--- Records provided Enclosed Below ---

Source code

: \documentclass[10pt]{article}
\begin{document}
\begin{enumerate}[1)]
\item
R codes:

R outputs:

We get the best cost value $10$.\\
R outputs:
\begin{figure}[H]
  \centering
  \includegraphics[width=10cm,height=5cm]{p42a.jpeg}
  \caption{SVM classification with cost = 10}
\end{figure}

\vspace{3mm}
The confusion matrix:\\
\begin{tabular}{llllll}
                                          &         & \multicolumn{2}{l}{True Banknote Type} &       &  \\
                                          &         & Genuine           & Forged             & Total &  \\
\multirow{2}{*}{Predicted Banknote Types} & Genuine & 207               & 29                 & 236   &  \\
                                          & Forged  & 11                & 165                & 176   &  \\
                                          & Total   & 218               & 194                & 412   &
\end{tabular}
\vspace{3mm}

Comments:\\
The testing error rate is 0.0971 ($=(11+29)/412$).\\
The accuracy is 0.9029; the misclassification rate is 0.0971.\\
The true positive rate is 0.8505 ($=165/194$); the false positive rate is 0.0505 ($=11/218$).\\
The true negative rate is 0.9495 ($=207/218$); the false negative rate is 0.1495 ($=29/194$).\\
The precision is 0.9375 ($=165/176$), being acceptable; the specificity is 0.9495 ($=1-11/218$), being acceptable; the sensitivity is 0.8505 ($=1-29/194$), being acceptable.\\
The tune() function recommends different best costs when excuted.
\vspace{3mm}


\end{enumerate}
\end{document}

--- End of Enclosed Records provided ---
--- Records provided Enclosed Below ---

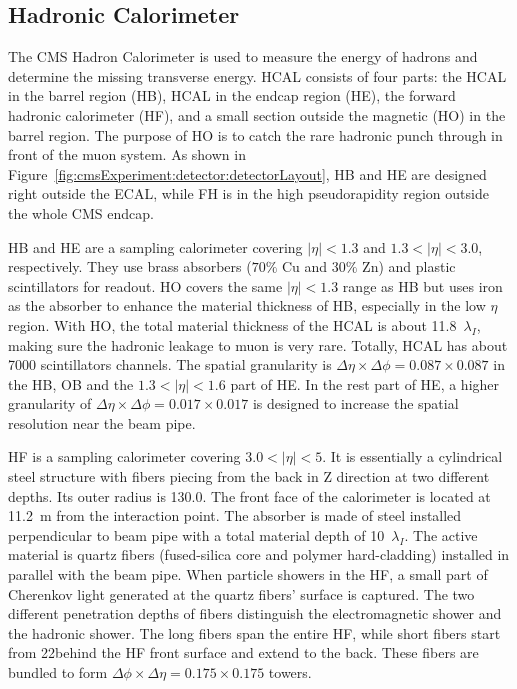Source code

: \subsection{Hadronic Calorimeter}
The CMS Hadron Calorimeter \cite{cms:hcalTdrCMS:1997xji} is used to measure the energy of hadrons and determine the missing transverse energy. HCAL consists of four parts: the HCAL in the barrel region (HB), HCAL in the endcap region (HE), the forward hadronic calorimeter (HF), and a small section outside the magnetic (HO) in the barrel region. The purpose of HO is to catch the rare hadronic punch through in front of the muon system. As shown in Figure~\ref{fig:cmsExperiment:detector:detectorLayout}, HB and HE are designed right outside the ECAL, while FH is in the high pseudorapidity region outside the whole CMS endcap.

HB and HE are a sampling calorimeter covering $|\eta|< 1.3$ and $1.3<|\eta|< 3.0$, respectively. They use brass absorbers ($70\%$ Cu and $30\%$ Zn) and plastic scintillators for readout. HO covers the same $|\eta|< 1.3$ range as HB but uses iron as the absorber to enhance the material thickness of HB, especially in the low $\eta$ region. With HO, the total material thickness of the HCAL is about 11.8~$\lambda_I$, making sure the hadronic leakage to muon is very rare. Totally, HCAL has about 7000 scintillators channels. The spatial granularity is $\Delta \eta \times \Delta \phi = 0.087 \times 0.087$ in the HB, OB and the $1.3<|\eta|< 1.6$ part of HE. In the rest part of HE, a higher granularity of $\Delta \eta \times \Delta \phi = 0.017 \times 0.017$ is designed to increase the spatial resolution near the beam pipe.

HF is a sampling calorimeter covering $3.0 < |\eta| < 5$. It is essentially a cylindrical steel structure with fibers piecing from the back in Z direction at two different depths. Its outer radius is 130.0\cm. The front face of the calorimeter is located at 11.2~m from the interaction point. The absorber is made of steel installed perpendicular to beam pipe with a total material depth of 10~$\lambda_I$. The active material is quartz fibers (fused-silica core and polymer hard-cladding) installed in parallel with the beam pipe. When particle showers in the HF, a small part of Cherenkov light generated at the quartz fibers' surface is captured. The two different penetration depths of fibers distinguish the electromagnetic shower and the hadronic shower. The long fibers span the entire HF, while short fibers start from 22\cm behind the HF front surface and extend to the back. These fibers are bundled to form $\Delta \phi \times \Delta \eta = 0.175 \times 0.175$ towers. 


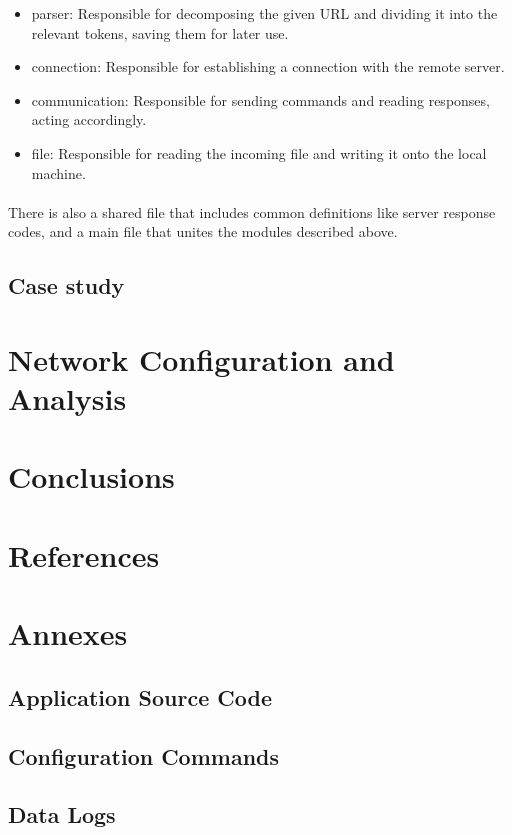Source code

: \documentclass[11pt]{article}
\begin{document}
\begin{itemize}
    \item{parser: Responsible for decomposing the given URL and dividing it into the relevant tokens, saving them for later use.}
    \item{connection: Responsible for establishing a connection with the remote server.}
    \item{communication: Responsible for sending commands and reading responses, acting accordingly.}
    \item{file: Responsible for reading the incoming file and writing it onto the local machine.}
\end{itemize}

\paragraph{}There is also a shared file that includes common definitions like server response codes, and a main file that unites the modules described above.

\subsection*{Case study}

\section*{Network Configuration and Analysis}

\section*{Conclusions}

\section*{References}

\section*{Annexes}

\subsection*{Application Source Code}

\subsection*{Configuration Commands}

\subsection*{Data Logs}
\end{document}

--- End of Enclosed Records provided ---

Problem to work on: Examine the records and pull out every line where the string "reading" occurs.

The answer:
    \item{communication: Responsible for sending commands and reading responses, acting accordingly.}
    \item{file: Responsible for reading the incoming file and writing it onto the local machine.}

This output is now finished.